The mechanics: Victoria's Secret extended runway slots to influencers and content creators based on demonstrated social audience size and engagement rates. Selected creators participated in the same production as contracted models, wore the same product, and appeared in the broadcast. The brand provided advance access, behind-the-scenes content opportunities, and formal inclusion in press materials. Creators posted their own content from rehearsals, backstage, and show day across their owned channels.
This worked because Victoria's Secret converted distribution from a cost line to a participation currency. Traditional fashion shows pay for celebrity appearances, media buys, and publicist placements to drive awareness. By credentialing creators as participants rather than paying them as spokespeople, the brand secured organic posting from accounts with existing audience trust. Each creator had an incentive to post frequently and favorably — they were featured talent, not hired endorsers. The brand multiplied its reach without corresponding media spend, and the creator posts carried higher engagement than paid placements because followers saw authentic participation, not sponsored content.
The underlying mechanism is access-for-distribution arbitrage. A fashion show has fixed production costs whether 50 or 150 people walk. Adding creators to the participant list costs nearly nothing in marginal expense but unlocks owned distribution across dozens of channels. The brand also de-risked content quality: creators who build audiences professionally produce higher-output content than casual attendees, and their economic interest in maintaining follower engagement ensures they post prolifically.
Small physical-product brands can run the same play at local scale. If you manufacture a tangible product and host any kind of launch, pop-up, or showcase event, credential micro-influencers as participants rather than guests. A candle brand hosting a 20-person evening event invites 5 local creators with 5,000 to 15,000 followers, gives them early access to the space, includes them in the event program as featured participants, and provides product they can showcase during the event. The creators post because they were included, not because they were paid. A apparel brand running a sample sale offers 3 creators first-access appointments before public doors open, photographs them wearing the product in-store, and features their images in event marketing. The creators post their access and finds because exclusivity is the content.
The execution is straightforward. Identify 5-10 creators in your category or region with 3,000 to 50,000 followers and engagement rates above 2%. Send a direct message or email: "We're hosting [event] on [date]. We have [number] participant slots for creators. If you'd like to attend as featured [participant type], reply by [date]." Specify what participation includes: early access, product, inclusion in event materials. Specify what you expect: posting during and after the event, tagging your brand. No payment, no formal sponsorship disclosure required if they are genuinely participants. Confirm 3-5 creators, send calendar holds and logistics, provide product or access as promised. Capture content yourself of the creators at the event for your own channels. Track their posts and aggregate reach.
Cost for a small brand: $0 in creator fees, product cost only, perhaps $50-$150 in incremental product depending on category. A creator walking away with $30 in cost-of-goods candle or $75 in apparel samples is immaterial to the brand's unit economics but material to the creator's content calendar.
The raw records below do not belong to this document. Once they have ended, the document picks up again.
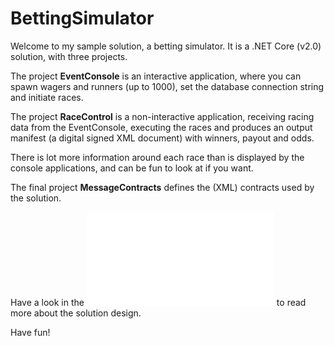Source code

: # BettingSimulator

Welcome to my sample solution, a betting simulator. It is a .NET Core (v2.0) solution, with three projects.

The project **EventConsole** is an interactive application, where you can spawn wagers and runners (up to 1000),
set the database connection string and initiate races.

The project **RaceControl** is a non-interactive application, receiving racing data from the EventConsole, executing
the races and produces an output manifest (a digital signed XML document) with winners, payout and odds.

There is lot more information around each race than is displayed by the console applications, and can be fun to look
at if you want.

The final project **MessageContracts** defines the (XML) contracts used by the solution.

Have a look in the ![Betting Simulator Document](./DemoPoolBetting.md) to read more about the solution design.

Have fun!
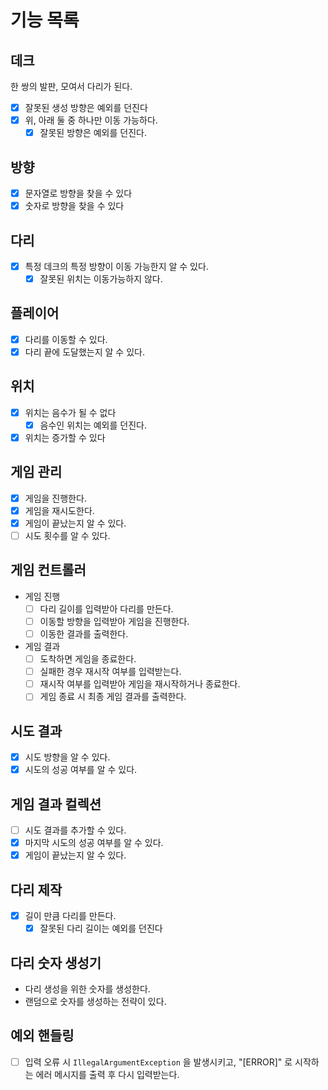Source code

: # 기능 목록

## 데크
한 쌍의 발판, 모여서 다리가 된다.
- [x] 잘못된 생성 방향은 예외를 던진다
- [x] 위, 아래 둘 중 하나만 이동 가능하다.
  - [x] 잘못된 방향은 예외를 던진다.

## 방향
- [x] 문자열로 방향을 찾을 수 있다
- [x] 숫자로 방향을 찾을 수 있다

## 다리
- [x] 특정 데크의 특정 방향이 이동 가능한지 알 수 있다.
  - [x] 잘못된 위치는 이동가능하지 않다.

## 플레이어
- [x] 다리를 이동할 수 있다.
- [x] 다리 끝에 도달했는지 알 수 있다.

## 위치
- [x] 위치는 음수가 될 수 없다
  - [x] 음수인 위치는 예외를 던진다.
- [x] 위치는 증가할 수 있다

## 게임 관리
- [x] 게임을 진행한다.
- [x] 게임을 재시도한다.
- [x] 게임이 끝났는지 알 수 있다.
- [ ] 시도 횟수를 알 수 있다.

## 게임 컨트롤러
- 게임 진행
  - [ ] 다리 길이를 입력받아 다리를 만든다.
  - [ ] 이동할 방향을 입력받아 게임을 진행한다.
  - [ ] 이동한 결과를 출력한다.
- 게임 결과
  - [ ] 도착하면 게임을 종료한다.
  - [ ] 실패한 경우 재시작 여부를 입력받는다.
  - [ ] 재시작 여부를 입력받아 게임을 재시작하거나 종료한다.
  - [ ] 게임 종료 시 최종 게임 결과를 출력한다.

## 시도 결과
- [x] 시도 방향을 알 수 있다.
- [x] 시도의 성공 여부를 알 수 있다.

## 게임 결과 컬렉션
- [ ] 시도 결과를 추가할 수 있다.
- [x] 마지막 시도의 성공 여부를 알 수 있다.
- [x] 게임이 끝났는지 알 수 있다.

## 다리 제작
- [x] 길이 만큼 다리를 만든다.
  - [x] 잘못된 다리 길이는 예외를 던진다

## 다리 숫자 생성기
- 다리 생성을 위한 숫자를 생성한다.
- 랜덤으로 숫자를 생성하는 전략이 있다.

## 예외 핸들링
- [ ] 입력 오류 시 `IllegalArgumentException` 을 발생시키고, "[ERROR]" 로 시작하는 에러 메시지를 출력 후 다시 입력받는다.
The brand earns 10-20 posts across creator channels, reaching 50,000 to 200,000 combined impressions, without media spend. The posts carry implicit endorsement because the creators were included, not paid.
This model works for any product with visual appeal and any event structure: a food brand at a tasting, a home goods brand at a showroom opening, a wellness brand at a workshop. The common thread is converting event participation from pure cost to a distribution asset by credentialing creators as participants. The brand retains creative control, incurs no media cost, and earns authentic content from accounts with existing audience relationships. Victoria's Secret scaled the play to a global broadcast; a solo founder runs it at a 15-person local event with the same underlying mechanism.
The takeaway
Credential creators as event participants, not paid guests, to convert access into owned distribution at zero media cost.